Schiffe gehören zu den schlimmsten Emittenten von Schadstoffen. Weltweit werden die Grenzwerte drastisch verschärft. Oft gelten sie in aller Härte nur für Neubauten oder bestimmte Regionen wie die US-Küstengewässer oder Nord- und Ostsee. Doch auch ältere Motoren lassen sich nachrüsten. MAN Diesel & Turbo, ein bedeutender Hersteller von Schiffsdieseln, bietet gleich zwei Techniken an, die den Ausstoß von Stickoxiden senken.
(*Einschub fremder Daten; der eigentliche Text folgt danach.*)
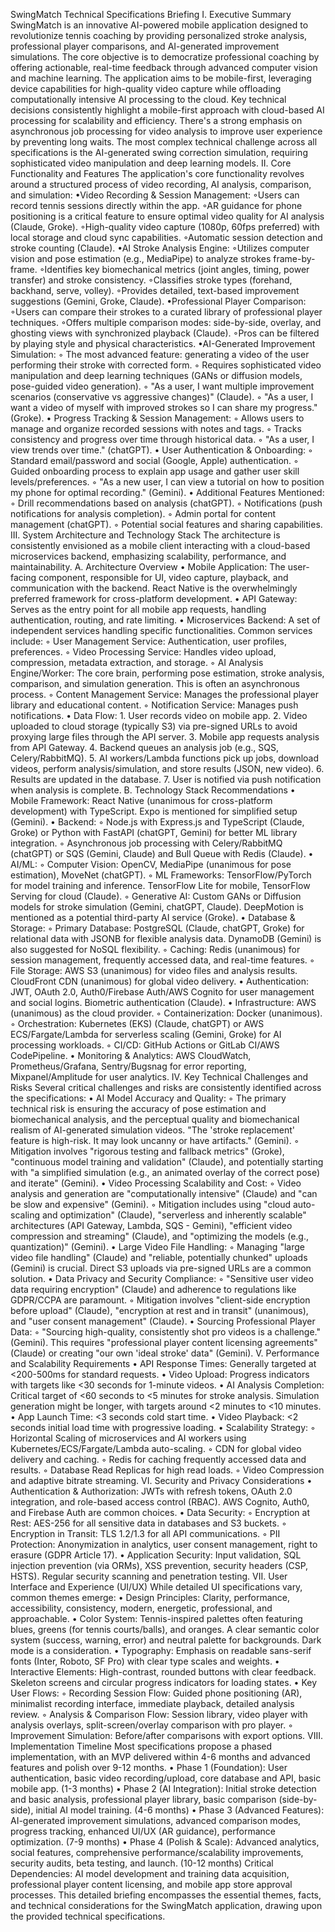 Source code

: SwingMatch Technical Specifications Briefing
I. Executive Summary
SwingMatch is an innovative AI-powered mobile application designed to revolutionize tennis coaching by providing personalized stroke analysis, professional player comparisons, and AI-generated improvement simulations. The core objective is to democratize professional coaching by offering actionable, real-time feedback through advanced computer vision and machine learning. The application aims to be mobile-first, leveraging device capabilities for high-quality video capture while offloading computationally intensive AI processing to the cloud.
Key technical decisions consistently highlight a mobile-first approach with cloud-based AI processing for scalability and efficiency. There's a strong emphasis on asynchronous job processing for video analysis to improve user experience by preventing long waits. The most complex technical challenge across all specifications is the AI-generated swing correction simulation, requiring sophisticated video manipulation and deep learning models.
II. Core Functionality and Features
The application's core functionality revolves around a structured process of video recording, AI analysis, comparison, and simulation:
•Video Recording & Session Management:
 ◦Users can record tennis sessions directly within the app.
 ◦AR guidance for phone positioning is a critical feature to ensure optimal video quality for AI analysis (Claude, Groke).
 ◦High-quality video capture (1080p, 60fps preferred) with local storage and cloud sync capabilities.
 ◦Automatic session detection and stroke counting (Claude).
•AI Stroke Analysis Engine:
 ◦Utilizes computer vision and pose estimation (e.g., MediaPipe) to analyze strokes frame-by-frame.
 ◦Identifies key biomechanical metrics (joint angles, timing, power transfer) and stroke consistency.
 ◦Classifies stroke types (forehand, backhand, serve, volley).
 ◦Provides detailed, text-based improvement suggestions (Gemini, Groke, Claude).
•Professional Player Comparison:
 ◦Users can compare their strokes to a curated library of professional player techniques.
 ◦Offers multiple comparison modes: side-by-side, overlay, and ghosting views with synchronized playback (Claude).
 ◦Pros can be filtered by playing style and physical characteristics.
•AI-Generated Improvement Simulation:
◦
The most advanced feature: generating a video of the user performing their stroke with corrected form.
◦
Requires sophisticated video manipulation and deep learning techniques (GANs or diffusion models, pose-guided video generation).
◦
"As a user, I want multiple improvement scenarios (conservative vs aggressive changes)" (Claude).
◦
"As a user, I want a video of myself with improved strokes so I can share my progress." (Groke).
•
Progress Tracking & Session Management:
◦
Allows users to manage and organize recorded sessions with notes and tags.
◦
Tracks consistency and progress over time through historical data.
◦
"As a user, I view trends over time." (chatGPT).
•
User Authentication & Onboarding:
◦
Standard email/password and social (Google, Apple) authentication.
◦
Guided onboarding process to explain app usage and gather user skill levels/preferences.
◦
"As a new user, I can view a tutorial on how to position my phone for optimal recording." (Gemini).
•
Additional Features Mentioned:
◦
Drill recommendations based on analysis (chatGPT).
◦
Notifications (push notifications for analysis completion).
◦
Admin portal for content management (chatGPT).
◦
Potential social features and sharing capabilities.
III. System Architecture and Technology Stack
The architecture is consistently envisioned as a mobile client interacting with a cloud-based microservices backend, emphasizing scalability, performance, and maintainability.
A. Architecture Overview
•
Mobile Application: The user-facing component, responsible for UI, video capture, playback, and communication with the backend. React Native is the overwhelmingly preferred framework for cross-platform development.
•
API Gateway: Serves as the entry point for all mobile app requests, handling authentication, routing, and rate limiting.
•
Microservices Backend: A set of independent services handling specific functionalities. Common services include:
◦
User Management Service: Authentication, user profiles, preferences.
◦
Video Processing Service: Handles video upload, compression, metadata extraction, and storage.
◦
AI Analysis Engine/Worker: The core brain, performing pose estimation, stroke analysis, comparison, and simulation generation. This is often an asynchronous process.
◦
Content Management Service: Manages the professional player library and educational content.
◦
Notification Service: Manages push notifications.
•
Data Flow:
1.
User records video on mobile app.
2.
Video uploaded to cloud storage (typically S3) via pre-signed URLs to avoid proxying large files through the API server.
3.
Mobile app requests analysis from API Gateway.
4.
Backend queues an analysis job (e.g., SQS, Celery/RabbitMQ).
5.
AI workers/Lambda functions pick up jobs, download videos, perform analysis/simulation, and store results (JSON, new video).
6.
Results are updated in the database.
7.
User is notified via push notification when analysis is complete.
B. Technology Stack Recommendations
•
Mobile Framework: React Native (unanimous for cross-platform development) with TypeScript. Expo is mentioned for simplified setup (Gemini).
•
Backend:
◦
Node.js with Express.js and TypeScript (Claude, Groke) or Python with FastAPI (chatGPT, Gemini) for better ML library integration.
◦
Asynchronous job processing with Celery/RabbitMQ (chatGPT) or SQS (Gemini, Claude) and Bull Queue with Redis (Claude).
•
AI/ML:
◦
Computer Vision: OpenCV, MediaPipe (unanimous for pose estimation), MoveNet (chatGPT).
◦
ML Frameworks: TensorFlow/PyTorch for model training and inference. TensorFlow Lite for mobile, TensorFlow Serving for cloud (Claude).
◦
Generative AI: Custom GANs or Diffusion models for stroke simulation (Gemini, chatGPT, Claude). DeepMotion is mentioned as a potential third-party AI service (Groke).
•
Database & Storage:
◦
Primary Database: PostgreSQL (Claude, chatGPT, Groke) for relational data with JSONB for flexible analysis data. DynamoDB (Gemini) is also suggested for NoSQL flexibility.
◦
Caching: Redis (unanimous) for session management, frequently accessed data, and real-time features.
◦
File Storage: AWS S3 (unanimous) for video files and analysis results. CloudFront CDN (unanimous) for global video delivery.
•
Authentication: JWT, OAuth 2.0, Auth0/Firebase Auth/AWS Cognito for user management and social logins. Biometric authentication (Claude).
•
Infrastructure: AWS (unanimous) as the cloud provider.
◦
Containerization: Docker (unanimous).
◦
Orchestration: Kubernetes (EKS) (Claude, chatGPT) or AWS ECS/Fargate/Lambda for serverless scaling (Gemini, Groke) for AI processing workloads.
◦
CI/CD: GitHub Actions or GitLab CI/AWS CodePipeline.
•
Monitoring & Analytics: AWS CloudWatch, Prometheus/Grafana, Sentry/Bugsnag for error reporting, Mixpanel/Amplitude for user analytics.
IV. Key Technical Challenges and Risks
Several critical challenges and risks are consistently identified across the specifications:
•
AI Model Accuracy and Quality:
◦
The primary technical risk is ensuring the accuracy of pose estimation and biomechanical analysis, and the perceptual quality and biomechanical realism of AI-generated simulation videos. "The 'stroke replacement' feature is high-risk. It may look uncanny or have artifacts." (Gemini).
◦
Mitigation involves "rigorous testing and fallback metrics" (Groke), "continuous model training and validation" (Claude), and potentially starting with "a simplified simulation (e.g., an animated overlay of the correct pose) and iterate" (Gemini).
•
Video Processing Scalability and Cost:
◦
Video analysis and generation are "computationally intensive" (Claude) and "can be slow and expensive" (Gemini).
◦
Mitigation includes using "cloud auto-scaling and optimization" (Claude), "serverless and inherently scalable" architectures (API Gateway, Lambda, SQS - Gemini), "efficient video compression and streaming" (Claude), and "optimizing the models (e.g., quantization)" (Gemini).
•
Large Video File Handling:
◦
Managing "large video file handling" (Claude) and "reliable, potentially chunked" uploads (Gemini) is crucial. Direct S3 uploads via pre-signed URLs are a common solution.
•
Data Privacy and Security Compliance:
◦
"Sensitive user video data requiring encryption" (Claude) and adherence to regulations like GDPR/CCPA are paramount.
◦
Mitigation involves "client-side encryption before upload" (Claude), "encryption at rest and in transit" (unanimous), and "user consent management" (Claude).
•
Sourcing Professional Player Data:
◦
"Sourcing high-quality, consistently shot pro videos is a challenge." (Gemini). This requires "professional player content licensing agreements" (Claude) or creating "our own 'ideal stroke' data" (Gemini).
V. Performance and Scalability Requirements
•
API Response Times: Generally targeted at <200-500ms for standard requests.
•
Video Upload: Progress indicators with targets like <30 seconds for 1-minute videos.
•
AI Analysis Completion: Critical target of <60 seconds to <5 minutes for stroke analysis. Simulation generation might be longer, with targets around <2 minutes to <10 minutes.
•
App Launch Time: <3 seconds cold start time.
•
Video Playback: <2 seconds initial load time with progressive loading.
•
Scalability Strategy:
◦
Horizontal Scaling of microservices and AI workers using Kubernetes/ECS/Fargate/Lambda auto-scaling.
◦
CDN for global video delivery and caching.
◦
Redis for caching frequently accessed data and results.
◦
Database Read Replicas for high read loads.
◦
Video Compression and adaptive bitrate streaming.
VI. Security and Privacy Considerations
•
Authentication & Authorization: JWTs with refresh tokens, OAuth 2.0 integration, and role-based access control (RBAC). AWS Cognito, Auth0, and Firebase Auth are common choices.
•
Data Security:
◦
Encryption at Rest: AES-256 for all sensitive data in databases and S3 buckets.
◦
Encryption in Transit: TLS 1.2/1.3 for all API communications.
◦
PII Protection: Anonymization in analytics, user consent management, right to erasure (GDPR Article 17).
•
Application Security: Input validation, SQL injection prevention (via ORMs), XSS prevention, security headers (CSP, HSTS). Regular security scanning and penetration testing.
VII. User Interface and Experience (UI/UX)
While detailed UI specifications vary, common themes emerge:
•
Design Principles: Clarity, performance, accessibility, consistency, modern, energetic, professional, and approachable.
•
Color System: Tennis-inspired palettes often featuring blues, greens (for tennis courts/balls), and oranges. A clear semantic color system (success, warning, error) and neutral palette for backgrounds. Dark mode is a consideration.
•
Typography: Emphasis on readable sans-serif fonts (Inter, Roboto, SF Pro) with clear type scales and weights.
•
Interactive Elements: High-contrast, rounded buttons with clear feedback. Skeleton screens and circular progress indicators for loading states.
•
Key User Flows:
◦
Recording Session Flow: Guided phone positioning (AR), minimalist recording interface, immediate playback, detailed analysis review.
◦
Analysis & Comparison Flow: Session library, video player with analysis overlays, split-screen/overlay comparison with pro player.
◦
Improvement Simulation: Before/after comparisons with export options.
VIII. Implementation Timeline
Most specifications propose a phased implementation, with an MVP delivered within 4-6 months and advanced features and polish over 9-12 months.
•
Phase 1 (Foundation): User authentication, basic video recording/upload, core database and API, basic mobile app. (1-3 months)
•
Phase 2 (AI Integration): Initial stroke detection and basic analysis, professional player library, basic comparison (side-by-side), initial AI model training. (4-6 months)
•
Phase 3 (Advanced Features): AI-generated improvement simulations, advanced comparison modes, progress tracking, enhanced UI/UX (AR guidance), performance optimization. (7-9 months)
•
Phase 4 (Polish & Scale): Advanced analytics, social features, comprehensive performance/scalability improvements, security audits, beta testing, and launch. (10-12 months)
Critical Dependencies: AI model development and training data acquisition, professional player content licensing, and mobile app store approval processes.
This detailed briefing encompasses the essential themes, facts, and technical considerations for the SwingMatch application, drawing upon the provided technical specifications.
Zum einen hat das Augsburger Unternehmen einen Reaktor speziell für große Zweitakter entwickelt, der nach dem Prinzip der selektiven katalytischen Reaktion arbeitet. Diese Katalysatoren werden auch in Pkw und Lkw eingesetzt. In die Abgase wird Ammoniak eingedüst, das in Kombination mit dem metallischen Katalysator Stickoxide in reinen Stickstoff und Wasser verwandelt. Selektiv wird dieser Prozess genannt, weil er nur auf Stickoxide wirkt. Unerwünschte Reaktionen mit anderen Schadstoffen im Abgas werden vermieden.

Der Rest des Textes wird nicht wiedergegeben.